Travis d’Arnaud, despite being written off by people unfamiliar with the concept of “small sample size,” has a good arm and an unfussy swing that ought to keep him out of Ikean trouble as a hitter. He collected two hits and saw an atom ball go for naught, which might help him relax at the plate and realize that he’s here to stay, upside-down “p” and all.
Lucas Duda didn’t kill himself at first.
Beyond that, I got nothing. Justin Turner grabbed at his hamstring and departed for some to-be-determined measure of time (could be a few days, could be forever), thereby depriving us of our best hitter. I find myself writing that, somehow, with equal doses of sincerity and snark: Turner’s been on a nice roll and has grown on me as a useful, level-headed player, but he’s still Justin Turner, and the fact that he’s our best hitter right now says a lot about the current state of affairs at Citi Field.
As this strange season nears its strange conclusion, it may be that the adventures of den Dekker and d’Arnaud and d-Uda mean more than we might think. The September when den Dekker and d’Arnaud found their footing and Duda gained confidence after being freed of the outfield may prove to be time well spent next spring. If so, those fleeting memories of good things may be more important than the bad — the heinous Jayson Werth blasting balls all over Flushing [1] on an off-night for Dillon Gee and the doleful sight of crowds that have shrunk to the Party City Deck, Cuppy and some rounding error of fans scattered elsewhere. (They’re more like gatherings.)
Or perhaps that’s the optimist in me, gazing at the glass, smiling and declaring it one-eighth full.

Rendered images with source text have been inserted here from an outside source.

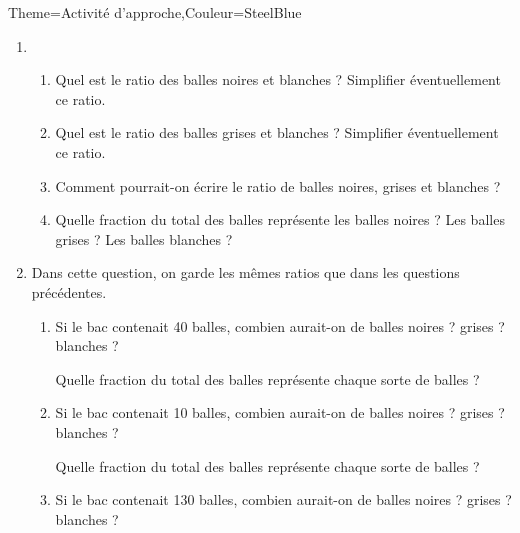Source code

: \begin{Maquette}[Cours]{Theme={Activité d'approche},Couleur={SteelBlue}}
\begin{AActivite}
\begin{enumerate}
            \item 
               \begin{enumerate}
                  \item Quel est le ratio des balles noires et blanches ? Simplifier éventuellement ce ratio. \par \smallskip
                     \pointilles
                  \item Quel est le ratio des balles grises et blanches ? Simplifier éventuellement ce ratio. \par \smallskip
                     \pointilles
                  \item Comment pourrait-on écrire le ratio de balles noires, grises et blanches ? \par \smallskip
                     \pointilles
                  \item Quelle fraction du total des balles représente les balles noires ? Les balles grises ? Les balles blanches ? \par \smallskip
                     \pointilles
               \end{enumerate}
            \item Dans cette question, on garde les mêmes ratios que dans les questions précédentes.
               \begin{enumerate}
                  \item Si le bac contenait 40 balles, combien aurait-on de balles noires ? grises ? blanches ? \par \smallskip
                     \pointilles \par
                     Quelle fraction du total des balles représente chaque sorte de balles ? \par \smallskip
                     \pointilles
                  \item Si le bac contenait 10 balles, combien aurait-on de balles noires ? grises ? blanches ? \par \smallskip
                     \pointilles \par
                     Quelle fraction du total des balles représente chaque sorte de balles ? \par \smallskip
                     \pointilles
                  \item Si le bac contenait 130 balles, combien aurait-on de balles noires ? grises ? blanches ? \par \smallskip
                     \pointilles \par

\end{enumerate}
\end{enumerate}
\end{AActivite}
\end{Maquette}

I’d say you be the judge, but it’s too early for a ruling — which is why this is all so strange. Ask me after this offseason, when we should have a better sense of what money will or won’t have been made available. Ask me when Matt Harvey returns. Ask me next September, when perhaps losing a utility infielder won’t feel like yet another body blow. Ask me next time we’re relevant with fall in the air.
Just don’t ask me when that will be.